Below is the dependency graph of data structures used in a JSON-like document.

data-structure

The data structures can be divided into three groups:

  • JSON-like: Data structures used directly in JSON-like documents.
  • CRDT: Data structures used by JSON-like group to resolve conflicts.
  • Common: Data structures used for general purposes.

The data structures of each group have the dependencies shown in the figure above; the data structure on the left side of an arrow use the data structure on the right.

JSON-like Group

JSON-like data structures are used when editing JSON-like documents.

  • Primitive: represents primitive data like string, number, boolean, null, etc.
  • Object: represents object type of JavaScript. Just like JavaScript, you can use Object as hash table.
  • Array: represents array type of JavaScript. You can also use Array as list.
  • Text: represents text with style attributes in rich text editors such as Quill. Users can express styles such as bold, italic, and underline to text content. Of course, it can represent just a plain text in text-based editors such as CodeMirror. It supports collaborative editing; multiple users can modify parts of the contents without conflict.
  • Counter: represents a counter in the document. As a proxy for the CRDT counter, it is used when the user manipulates the counter from the outside.
  • Tree: represents CRDT-based tree structure that is used to represent the document tree of text-based editor such as ProseMirror.

JSON-like data structures can be edited through proxies. For example:

doc.update((root) => {
  // set a `Primitive<string>` "world" to the root `object` at key "hello".
  root.hello = 'world'; // { "hello": "world" }

  // set an `array` [1, 2, 3] to the root `object` at key "array".
  root.array = [1, 2, 3]; // { "hello": "world", "array": [1, 2, 3] }

  // push a `Primitive<number>` 4 to the `array` at the end.
  root.array.push(4); // { "hello": "world", "array": [1, 2, 3, 4] }
});

The code above uses Primitive, Object and Array in JSON-like group.

CRDT Group

CRDT data structures are used by JSON-like group to resolve conflicts in concurrent editing.

  • RHT(Replicated Hash Table): similar to hash table, but resolves concurrent-editing conflicts.
  • ElementRHT: similar to RHT, but has elements as values.
  • RGATreeList: extended RGA(Replicated Growable Array) with an additional index tree. The index tree manages the indices of elements and provides faster access to elements at the int-based index.
  • RGATreeSplit: extended RGATreeList allowing characters to be represented as blocks rather than each single character.
  • CRDTTree: represents the CRDT tree with an index tree structure'. It resolves conflicts arising from concurrent editing.

Common Group

Common data structures can be used for general purposes.

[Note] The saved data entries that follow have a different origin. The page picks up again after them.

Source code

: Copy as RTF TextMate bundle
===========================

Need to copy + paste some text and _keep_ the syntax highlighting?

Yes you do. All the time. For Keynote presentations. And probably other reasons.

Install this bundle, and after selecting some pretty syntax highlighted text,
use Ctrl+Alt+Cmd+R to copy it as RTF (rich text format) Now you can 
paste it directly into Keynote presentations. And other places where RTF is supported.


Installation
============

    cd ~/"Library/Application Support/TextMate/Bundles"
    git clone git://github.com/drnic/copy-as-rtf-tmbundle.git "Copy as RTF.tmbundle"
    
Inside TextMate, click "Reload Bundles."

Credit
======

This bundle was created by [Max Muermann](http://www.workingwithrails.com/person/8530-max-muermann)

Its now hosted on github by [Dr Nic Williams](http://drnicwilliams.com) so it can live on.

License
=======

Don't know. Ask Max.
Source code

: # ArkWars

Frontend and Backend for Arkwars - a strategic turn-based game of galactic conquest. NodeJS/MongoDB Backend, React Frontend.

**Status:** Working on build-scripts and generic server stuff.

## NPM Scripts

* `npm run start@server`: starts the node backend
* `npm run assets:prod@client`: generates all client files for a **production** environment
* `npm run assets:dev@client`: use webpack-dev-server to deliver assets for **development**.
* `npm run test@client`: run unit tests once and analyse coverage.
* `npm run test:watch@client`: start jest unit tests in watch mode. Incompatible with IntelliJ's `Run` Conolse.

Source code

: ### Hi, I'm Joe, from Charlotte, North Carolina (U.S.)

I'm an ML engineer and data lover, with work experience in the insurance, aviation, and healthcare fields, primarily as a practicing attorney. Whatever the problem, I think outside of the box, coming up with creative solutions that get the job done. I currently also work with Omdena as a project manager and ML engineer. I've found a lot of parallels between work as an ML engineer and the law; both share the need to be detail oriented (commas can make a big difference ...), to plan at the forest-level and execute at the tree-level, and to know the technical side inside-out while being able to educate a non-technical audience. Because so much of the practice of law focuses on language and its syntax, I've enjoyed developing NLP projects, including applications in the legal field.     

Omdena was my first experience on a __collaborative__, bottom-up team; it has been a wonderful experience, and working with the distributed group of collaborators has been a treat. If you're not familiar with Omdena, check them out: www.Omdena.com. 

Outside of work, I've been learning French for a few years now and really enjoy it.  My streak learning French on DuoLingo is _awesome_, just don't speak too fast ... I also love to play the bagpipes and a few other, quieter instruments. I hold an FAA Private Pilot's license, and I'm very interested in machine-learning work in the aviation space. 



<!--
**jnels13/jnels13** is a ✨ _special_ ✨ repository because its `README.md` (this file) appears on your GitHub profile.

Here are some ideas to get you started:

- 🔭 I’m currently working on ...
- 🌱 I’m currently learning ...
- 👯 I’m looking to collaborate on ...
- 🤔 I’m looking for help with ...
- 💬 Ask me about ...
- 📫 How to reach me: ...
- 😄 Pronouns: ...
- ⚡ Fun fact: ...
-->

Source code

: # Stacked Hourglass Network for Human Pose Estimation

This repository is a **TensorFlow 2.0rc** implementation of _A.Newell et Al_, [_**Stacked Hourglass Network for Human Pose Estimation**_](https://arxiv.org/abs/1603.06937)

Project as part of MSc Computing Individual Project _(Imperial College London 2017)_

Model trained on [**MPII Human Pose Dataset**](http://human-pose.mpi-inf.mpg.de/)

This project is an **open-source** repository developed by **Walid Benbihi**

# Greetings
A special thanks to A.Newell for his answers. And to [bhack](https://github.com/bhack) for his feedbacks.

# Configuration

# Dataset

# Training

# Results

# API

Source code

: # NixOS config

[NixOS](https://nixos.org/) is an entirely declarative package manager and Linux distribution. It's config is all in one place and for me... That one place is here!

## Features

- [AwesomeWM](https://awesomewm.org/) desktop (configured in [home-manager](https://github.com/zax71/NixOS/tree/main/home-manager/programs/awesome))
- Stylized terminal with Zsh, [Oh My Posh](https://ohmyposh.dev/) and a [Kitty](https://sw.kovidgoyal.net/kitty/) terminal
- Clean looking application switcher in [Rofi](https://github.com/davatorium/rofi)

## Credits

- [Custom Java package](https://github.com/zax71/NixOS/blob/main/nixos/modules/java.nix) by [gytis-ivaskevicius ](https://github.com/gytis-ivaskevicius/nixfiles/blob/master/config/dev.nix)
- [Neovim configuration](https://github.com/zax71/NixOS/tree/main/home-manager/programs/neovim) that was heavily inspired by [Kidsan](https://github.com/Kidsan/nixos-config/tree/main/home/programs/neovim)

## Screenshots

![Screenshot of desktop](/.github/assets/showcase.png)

  • SplayTree: A tree that moves nodes to the root by splaying. This is effective when user frequently access the same location, such as text editing. We use SplayTree as an index tree to give each node a weight, and to quickly access the node based on the index.
  • LLRBTree: A tree simpler than Red-Black Tree. Newly added floor method finds the node of the largest key less than or equal to the given key.
  • IndexTree: A tree implementation to represent a document of text-based editors.

Risks and Mitigation

We can replace the data structures with better ones for some reason, such as performance. For example, SplayTree used in RGATreeList can be replaced with TreeList.